# [Task details]
Would you print exactly the lines that begin the listing and continue through the line holding "# Change Log"? No pictures, please.

Data to examine: Begin

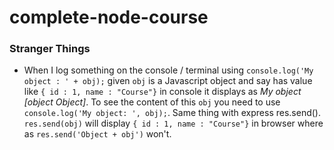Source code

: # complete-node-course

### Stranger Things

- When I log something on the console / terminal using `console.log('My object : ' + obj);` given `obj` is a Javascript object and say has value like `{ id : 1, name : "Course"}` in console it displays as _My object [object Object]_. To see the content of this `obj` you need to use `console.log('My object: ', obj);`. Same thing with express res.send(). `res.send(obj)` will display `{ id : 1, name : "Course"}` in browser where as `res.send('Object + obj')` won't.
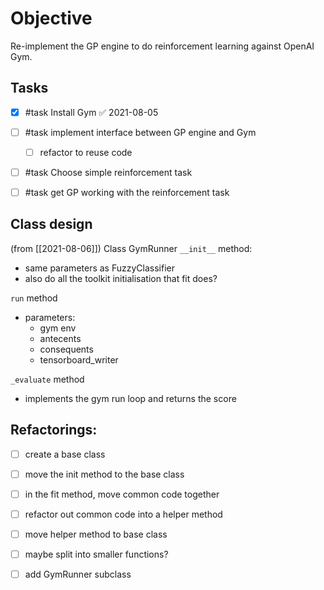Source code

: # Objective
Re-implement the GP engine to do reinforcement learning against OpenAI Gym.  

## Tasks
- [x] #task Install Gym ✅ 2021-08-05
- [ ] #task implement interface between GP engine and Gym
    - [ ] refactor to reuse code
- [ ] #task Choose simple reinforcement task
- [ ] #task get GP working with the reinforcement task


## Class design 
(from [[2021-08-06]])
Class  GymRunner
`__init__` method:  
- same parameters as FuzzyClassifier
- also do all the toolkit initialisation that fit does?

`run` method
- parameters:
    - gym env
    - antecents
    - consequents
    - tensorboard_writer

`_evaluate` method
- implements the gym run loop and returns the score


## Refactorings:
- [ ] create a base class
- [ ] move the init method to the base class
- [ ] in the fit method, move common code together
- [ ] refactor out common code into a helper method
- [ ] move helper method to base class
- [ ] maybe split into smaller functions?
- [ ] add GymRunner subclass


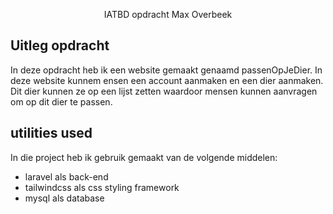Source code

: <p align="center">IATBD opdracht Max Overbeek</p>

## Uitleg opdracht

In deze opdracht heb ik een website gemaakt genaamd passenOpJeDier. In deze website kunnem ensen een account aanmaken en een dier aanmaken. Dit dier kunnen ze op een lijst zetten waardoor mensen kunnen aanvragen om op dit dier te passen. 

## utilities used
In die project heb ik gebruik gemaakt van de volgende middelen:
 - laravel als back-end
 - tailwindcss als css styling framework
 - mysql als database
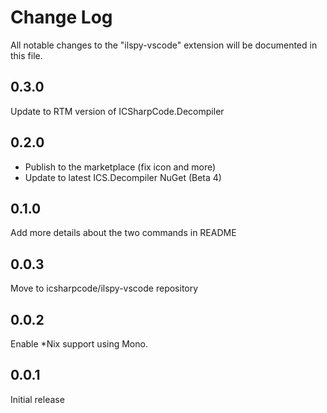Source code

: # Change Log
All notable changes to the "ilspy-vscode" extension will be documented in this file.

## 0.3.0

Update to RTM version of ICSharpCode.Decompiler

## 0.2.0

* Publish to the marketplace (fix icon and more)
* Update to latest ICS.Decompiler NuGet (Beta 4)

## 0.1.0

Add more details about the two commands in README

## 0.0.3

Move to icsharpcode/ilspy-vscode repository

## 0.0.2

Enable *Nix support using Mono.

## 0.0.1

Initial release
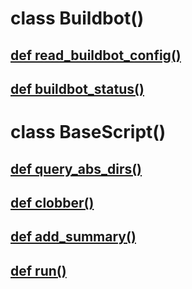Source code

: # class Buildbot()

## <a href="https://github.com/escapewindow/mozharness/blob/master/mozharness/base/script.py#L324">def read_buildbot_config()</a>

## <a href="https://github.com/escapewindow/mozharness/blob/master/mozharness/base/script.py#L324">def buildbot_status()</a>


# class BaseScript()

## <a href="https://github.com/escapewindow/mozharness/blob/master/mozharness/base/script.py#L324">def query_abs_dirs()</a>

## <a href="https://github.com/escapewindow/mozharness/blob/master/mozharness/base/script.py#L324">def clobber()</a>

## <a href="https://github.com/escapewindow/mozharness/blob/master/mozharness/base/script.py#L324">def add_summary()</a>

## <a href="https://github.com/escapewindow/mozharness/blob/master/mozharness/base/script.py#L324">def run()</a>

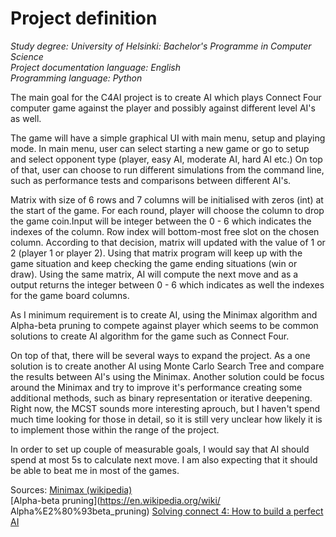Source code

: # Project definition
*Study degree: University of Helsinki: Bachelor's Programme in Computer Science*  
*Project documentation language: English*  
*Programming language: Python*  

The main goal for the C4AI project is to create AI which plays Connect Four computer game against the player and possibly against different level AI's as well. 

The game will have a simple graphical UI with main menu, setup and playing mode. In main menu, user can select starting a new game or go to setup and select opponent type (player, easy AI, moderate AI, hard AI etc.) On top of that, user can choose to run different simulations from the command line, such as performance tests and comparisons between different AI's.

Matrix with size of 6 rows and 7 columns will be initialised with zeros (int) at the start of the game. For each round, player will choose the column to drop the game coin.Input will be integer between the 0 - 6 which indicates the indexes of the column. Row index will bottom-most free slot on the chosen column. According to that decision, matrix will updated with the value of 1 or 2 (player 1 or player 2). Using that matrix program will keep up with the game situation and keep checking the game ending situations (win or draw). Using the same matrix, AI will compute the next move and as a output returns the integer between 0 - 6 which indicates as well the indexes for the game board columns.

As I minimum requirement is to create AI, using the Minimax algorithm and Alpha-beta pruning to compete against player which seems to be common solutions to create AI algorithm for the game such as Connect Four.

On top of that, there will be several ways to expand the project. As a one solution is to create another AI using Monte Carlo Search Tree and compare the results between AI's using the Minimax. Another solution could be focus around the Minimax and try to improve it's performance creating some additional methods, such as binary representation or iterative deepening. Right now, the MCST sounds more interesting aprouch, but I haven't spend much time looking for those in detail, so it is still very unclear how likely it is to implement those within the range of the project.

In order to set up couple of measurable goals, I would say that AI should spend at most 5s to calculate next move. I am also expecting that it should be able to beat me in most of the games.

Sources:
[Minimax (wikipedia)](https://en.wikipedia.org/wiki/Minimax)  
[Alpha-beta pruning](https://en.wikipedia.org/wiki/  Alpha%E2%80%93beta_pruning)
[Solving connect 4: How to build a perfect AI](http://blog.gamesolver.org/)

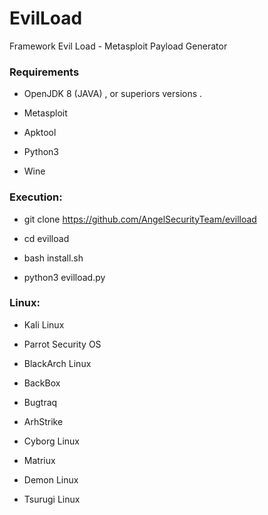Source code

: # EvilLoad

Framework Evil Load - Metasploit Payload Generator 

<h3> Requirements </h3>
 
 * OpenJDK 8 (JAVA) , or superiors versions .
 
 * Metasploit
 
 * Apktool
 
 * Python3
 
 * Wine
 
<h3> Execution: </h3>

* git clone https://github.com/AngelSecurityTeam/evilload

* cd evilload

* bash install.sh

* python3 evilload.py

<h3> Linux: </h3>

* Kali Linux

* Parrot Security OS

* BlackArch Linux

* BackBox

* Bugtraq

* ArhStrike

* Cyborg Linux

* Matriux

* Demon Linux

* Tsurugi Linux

Data to examine: End

# [Task answer]
Source code

: # complete-node-course

### Stranger Things

- When I log something on the console / terminal using `console.log('My object : ' + obj);` given `obj` is a Javascript object and say has value like `{ id : 1, name : "Course"}` in console it displays as _My object [object Object]_. To see the content of this `obj` you need to use `console.log('My object: ', obj);`. Same thing with express res.send(). `res.send(obj)` will display `{ id : 1, name : "Course"}` in browser where as `res.send('Object + obj')` won't.
Source code

: # Objective
Re-implement the GP engine to do reinforcement learning against OpenAI Gym.  

## Tasks
- [x] #task Install Gym ✅ 2021-08-05
- [ ] #task implement interface between GP engine and Gym
    - [ ] refactor to reuse code
- [ ] #task Choose simple reinforcement task
- [ ] #task get GP working with the reinforcement task


## Class design 
(from [[2021-08-06]])
Class  GymRunner
`__init__` method:  
- same parameters as FuzzyClassifier
- also do all the toolkit initialisation that fit does?

`run` method
- parameters:
    - gym env
    - antecents
    - consequents
    - tensorboard_writer

`_evaluate` method
- implements the gym run loop and returns the score


## Refactorings:
- [ ] create a base class
- [ ] move the init method to the base class
- [ ] in the fit method, move common code together
- [ ] refactor out common code into a helper method
- [ ] move helper method to base class
- [ ] maybe split into smaller functions?
- [ ] add GymRunner subclass


Source code

: <p align="center">IATBD opdracht Max Overbeek</p>

## Uitleg opdracht

In deze opdracht heb ik een website gemaakt genaamd passenOpJeDier. In deze website kunnem ensen een account aanmaken en een dier aanmaken. Dit dier kunnen ze op een lijst zetten waardoor mensen kunnen aanvragen om op dit dier te passen. 

## utilities used
In die project heb ik gebruik gemaakt van de volgende middelen:
 - laravel als back-end
 - tailwindcss als css styling framework
 - mysql als database
Source code

: # Change Log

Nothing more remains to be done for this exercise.